The Ex Talk by Rachel Lynn Solomon

This book was the first book I was excited about in 2021 and it didn’t let me down! 4 stars!

This book lives and breathes talk radio, Seattle weather, and adopted ugly dogs. I am here for it. Shay has been producing at a public radio station for 10 years and has been annoyed for the last one year about a new hire, journalist Dominic-With-The-Good-Forearms.

The radio station is making cuts and in order to save theirs, Shay pitches a show where ex’s give relationship advice to callers. Her boss goes gaga and insists that Dominic be her ex. They are nervous to lie to their audience, but their jobs are on the line.

This book has A++ banter!! So many good lines! Shay does not miss an opportunity to razz Dominic about his master’s degree or his frequency at leaning.

The Ex Talk is Rachel Lynn Solomon’s first foray into adult romance, coming from the YA world (SEE POST: TODAY TONIGHT TOMORROW). —Ford

——-

This is a re-write. I wrote this review last night, but I kept thinking about how maybe this review was about me and not about how well the dialogue was written or how real the people and places felt.
So here is the re-write, old version in parenthesis.

Shay is a character I am jealous of. I am older than her and though I worked jobs that I loved I have yet to get it together enough to own a house or have enough safety net to job-shop for 6 months. Good on her! (Shay was not a character I could relate to on too many topics. Though I am proud of her for all she achieved. I found it hard to sympathize with her struggles as a 29-year-old with a job she loved and a house, a dog, and a good relationship with her mom. (Again, nothing wrong with any of this, I just had a hard time connecting to her struggles).)

Dominic remains a relative mystery to me, even on a second pass. I appreciate that he is the noob in their sexual relationship, though there is still the troupe of being absolutely brilliant at sexual exploits despite the lack of experience. (Dominic was interesting, not precisely complex, but nice and open.
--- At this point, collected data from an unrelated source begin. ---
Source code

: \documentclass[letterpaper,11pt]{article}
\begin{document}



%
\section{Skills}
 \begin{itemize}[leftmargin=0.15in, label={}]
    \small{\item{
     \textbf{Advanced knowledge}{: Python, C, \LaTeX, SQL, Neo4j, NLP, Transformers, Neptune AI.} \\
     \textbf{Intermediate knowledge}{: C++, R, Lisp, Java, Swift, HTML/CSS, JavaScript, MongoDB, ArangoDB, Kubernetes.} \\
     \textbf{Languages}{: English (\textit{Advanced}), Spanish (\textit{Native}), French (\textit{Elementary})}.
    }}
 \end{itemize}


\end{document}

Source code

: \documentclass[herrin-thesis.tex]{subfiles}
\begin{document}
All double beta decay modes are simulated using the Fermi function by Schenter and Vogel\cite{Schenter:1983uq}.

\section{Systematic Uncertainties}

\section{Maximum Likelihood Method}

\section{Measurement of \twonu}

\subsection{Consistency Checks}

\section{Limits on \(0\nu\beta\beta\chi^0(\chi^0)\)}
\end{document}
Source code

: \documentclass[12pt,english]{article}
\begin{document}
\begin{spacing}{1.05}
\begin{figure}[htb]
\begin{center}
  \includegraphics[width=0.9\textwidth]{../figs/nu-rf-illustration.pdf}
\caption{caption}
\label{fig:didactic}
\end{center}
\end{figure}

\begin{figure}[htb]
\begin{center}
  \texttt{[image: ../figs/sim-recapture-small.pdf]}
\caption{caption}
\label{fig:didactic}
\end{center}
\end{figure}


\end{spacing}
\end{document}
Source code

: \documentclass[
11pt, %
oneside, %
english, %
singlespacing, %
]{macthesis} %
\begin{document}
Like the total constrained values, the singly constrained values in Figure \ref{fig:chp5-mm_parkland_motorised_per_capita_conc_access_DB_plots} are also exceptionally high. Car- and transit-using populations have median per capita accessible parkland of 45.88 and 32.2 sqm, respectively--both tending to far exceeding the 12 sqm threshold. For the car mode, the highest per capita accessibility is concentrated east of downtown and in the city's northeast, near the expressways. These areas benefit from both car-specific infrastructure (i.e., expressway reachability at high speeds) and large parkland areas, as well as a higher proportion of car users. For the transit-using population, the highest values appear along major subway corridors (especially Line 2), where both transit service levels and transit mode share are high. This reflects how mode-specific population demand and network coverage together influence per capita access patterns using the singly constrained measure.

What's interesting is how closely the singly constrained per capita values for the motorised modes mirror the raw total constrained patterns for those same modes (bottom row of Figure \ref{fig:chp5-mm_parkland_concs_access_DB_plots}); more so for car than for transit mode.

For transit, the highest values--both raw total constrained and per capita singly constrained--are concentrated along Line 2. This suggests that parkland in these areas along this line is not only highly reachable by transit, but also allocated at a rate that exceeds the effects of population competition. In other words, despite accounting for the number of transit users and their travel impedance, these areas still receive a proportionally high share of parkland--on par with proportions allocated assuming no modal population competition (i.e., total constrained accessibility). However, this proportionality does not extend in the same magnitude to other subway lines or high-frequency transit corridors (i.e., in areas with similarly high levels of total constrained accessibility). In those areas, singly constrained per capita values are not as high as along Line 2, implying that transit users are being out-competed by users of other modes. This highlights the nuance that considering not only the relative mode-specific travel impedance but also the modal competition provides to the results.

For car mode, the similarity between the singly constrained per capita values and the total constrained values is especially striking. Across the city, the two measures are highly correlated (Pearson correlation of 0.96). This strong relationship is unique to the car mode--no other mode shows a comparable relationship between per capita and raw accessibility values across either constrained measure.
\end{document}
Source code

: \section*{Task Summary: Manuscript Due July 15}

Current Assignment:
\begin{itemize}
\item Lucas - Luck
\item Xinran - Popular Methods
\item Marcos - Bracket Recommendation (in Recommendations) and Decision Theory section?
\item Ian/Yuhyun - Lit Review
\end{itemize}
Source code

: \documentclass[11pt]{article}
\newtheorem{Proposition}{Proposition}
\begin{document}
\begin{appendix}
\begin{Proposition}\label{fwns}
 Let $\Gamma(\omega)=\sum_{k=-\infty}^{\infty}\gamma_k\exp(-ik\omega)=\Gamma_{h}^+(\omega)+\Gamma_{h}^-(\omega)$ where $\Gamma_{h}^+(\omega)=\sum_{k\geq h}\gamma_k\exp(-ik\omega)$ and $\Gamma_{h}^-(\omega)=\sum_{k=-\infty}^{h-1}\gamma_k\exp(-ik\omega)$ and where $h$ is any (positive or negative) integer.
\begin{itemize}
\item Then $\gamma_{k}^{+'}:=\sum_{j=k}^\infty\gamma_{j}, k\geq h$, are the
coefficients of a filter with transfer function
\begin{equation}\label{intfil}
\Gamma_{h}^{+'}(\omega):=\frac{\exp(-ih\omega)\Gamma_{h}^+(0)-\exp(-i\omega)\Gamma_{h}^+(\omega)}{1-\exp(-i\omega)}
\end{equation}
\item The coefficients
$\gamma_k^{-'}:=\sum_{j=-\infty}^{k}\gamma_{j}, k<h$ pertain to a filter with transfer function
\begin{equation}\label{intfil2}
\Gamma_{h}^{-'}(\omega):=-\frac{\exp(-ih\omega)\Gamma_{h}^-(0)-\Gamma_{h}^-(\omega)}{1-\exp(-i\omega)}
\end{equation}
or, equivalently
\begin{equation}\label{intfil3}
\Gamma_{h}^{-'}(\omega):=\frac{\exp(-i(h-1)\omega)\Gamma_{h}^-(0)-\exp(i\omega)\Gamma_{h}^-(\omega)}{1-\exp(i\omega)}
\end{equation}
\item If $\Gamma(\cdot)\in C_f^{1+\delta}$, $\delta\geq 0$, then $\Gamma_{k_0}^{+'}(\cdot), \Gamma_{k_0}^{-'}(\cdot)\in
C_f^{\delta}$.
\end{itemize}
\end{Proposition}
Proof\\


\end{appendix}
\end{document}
I never caught onto why he was so focused on telling everyone about his graduate studies. It didn't endear him to me.)

This part is still very true. (I appreciated their communication with each other, their relationships with their friends, their love of Seattle and NPR. Side bump, NPR.)

The podcast they produce is one that I would definitely listen to or maybe even produce. (Life imitates art imitates life) Compelling storytelling is an impressive art.

I wish there was a punchier resolution to what happens to misogynists. It was a solid arc and it landed too softly for me.

Shay and Dominic were nice, the book was nice, the podcast was nice.

I do love Rachel Lynn Solomon's voice, so I am looking forward to other stories she has to tell us. - Sky.